Americans are eating more seafood and it’s a trend that shows no sign of slowing. A breakdown of the lastest data in the “Fisheries of the United States” report by the National Fisheries Institute shows that Americans ate 19.2 pounds of fish and shellfish on average in 2019, an increase of two-tenths of a pound over the previous year.

Shrimp remained as the number one favorite with Americans eating 4.7 pounds per capita.  Salmon held on to the second spot at 3.1 pounds, up more than a half-pound from three years ago. Canned tuna ranked number 3 for seafood favorites at 2.2 pounds, with Alaska pollock and tilapia rounding out the top five. All of those showed increases in consumption. Rounding out the top 10 were cod, catfish, crab, Pangasius and clams.

NFI,  the largest U.S. seafood trade group, added that the most recent figures suggest that U.S. consumers also are diversifying their seafood choices beyond the usual favorites.
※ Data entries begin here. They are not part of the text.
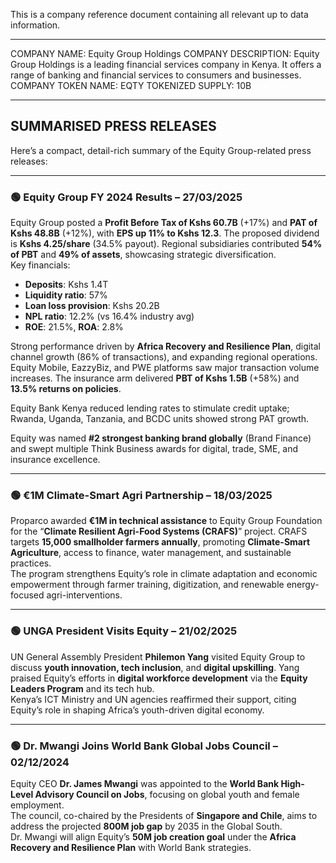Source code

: This is a company reference document containing all relevant up to data information.

----
COMPANY NAME: Equity Group Holdings
COMPANY DESCRIPTION: Equity Group Holdings is a leading financial services company in Kenya. It offers a range of banking and financial services to consumers and businesses.
COMPANY TOKEN NAME: EQTY
TOKENIZED SUPPLY: 10B

---
SUMMARISED PRESS RELEASES
-------
Here’s a compact, detail-rich summary of the Equity Group-related press releases:

---

### 🟢 **Equity Group FY 2024 Results – 27/03/2025**  
Equity Group posted a **Profit Before Tax of Kshs 60.7B** (+17%) and **PAT of Kshs 48.8B** (+12%), with **EPS up 11% to Kshs 12.3**. The proposed dividend is **Kshs 4.25/share** (34.5% payout). Regional subsidiaries contributed **54% of PBT** and **49% of assets**, showcasing strategic diversification.  
Key financials:  
- **Deposits**: Kshs 1.4T  
- **Liquidity ratio**: 57%  
- **Loan loss provision**: Kshs 20.2B  
- **NPL ratio**: 12.2% (vs 16.4% industry avg)  
- **ROE**: 21.5%, **ROA**: 2.8%

Strong performance driven by **Africa Recovery and Resilience Plan**, digital channel growth (86% of transactions), and expanding regional operations. Equity Mobile, EazzyBiz, and PWE platforms saw major transaction volume increases. The insurance arm delivered **PBT of Kshs 1.5B** (+58%) and **13.5% returns on policies**.  

Equity Bank Kenya reduced lending rates to stimulate credit uptake; Rwanda, Uganda, Tanzania, and BCDC units showed strong PAT growth.

Equity was named **#2 strongest banking brand globally** (Brand Finance) and swept multiple Think Business awards for digital, trade, SME, and insurance excellence.  

---

### 🟢 **€1M Climate-Smart Agri Partnership – 18/03/2025**  
Proparco awarded **€1M in technical assistance** to Equity Group Foundation for the “**Climate Resilient Agri-Food Systems (CRAFS)**” project. CRAFS targets **15,000 smallholder farmers annually**, promoting **Climate-Smart Agriculture**, access to finance, water management, and sustainable practices.  
The program strengthens Equity’s role in climate adaptation and economic empowerment through farmer training, digitization, and renewable energy-focused agri-interventions.

---

### 🟢 **UNGA President Visits Equity – 21/02/2025**  
UN General Assembly President **Philemon Yang** visited Equity Group to discuss **youth innovation, tech inclusion**, and **digital upskilling**. Yang praised Equity’s efforts in **digital workforce development** via the **Equity Leaders Program** and its tech hub.  
Kenya’s ICT Ministry and UN agencies reaffirmed their support, citing Equity’s role in shaping Africa’s youth-driven digital economy.

---

### 🟢 **Dr. Mwangi Joins World Bank Global Jobs Council – 02/12/2024**  
Equity CEO **Dr. James Mwangi** was appointed to the **World Bank High-Level Advisory Council on Jobs**, focusing on global youth and female employment.  
The council, co-chaired by the Presidents of **Singapore and Chile**, aims to address the projected **800M job gap** by 2035 in the Global South.  
Dr. Mwangi will align Equity’s **50M job creation goal** under the **Africa Recovery and Resilience Plan** with World Bank strategies.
And according to all indications, the numbers will likely be much higher when they measure seafood consumption in 2020 when Americans opted for fish and shellfish in droves during the Covid pandemic due to its proven health benefits.

But while consumption is on the rise, it’s still below the  daily USDA dietary recommendation of eating two four ounce servings each week.  Each American would need to eat 26 pounds of seafood per year to reach that goal.

And where in the world do they eat the most seafood?  Based on a comparison of 158 countries, it’s the Maldives in the Indian Ocean where people eat nearly 366 pounds per capita. For the least seafood, the landlocked countries of Afghanistan and Tajikistan each show seafood consumption levels at well below a quarter of a pound.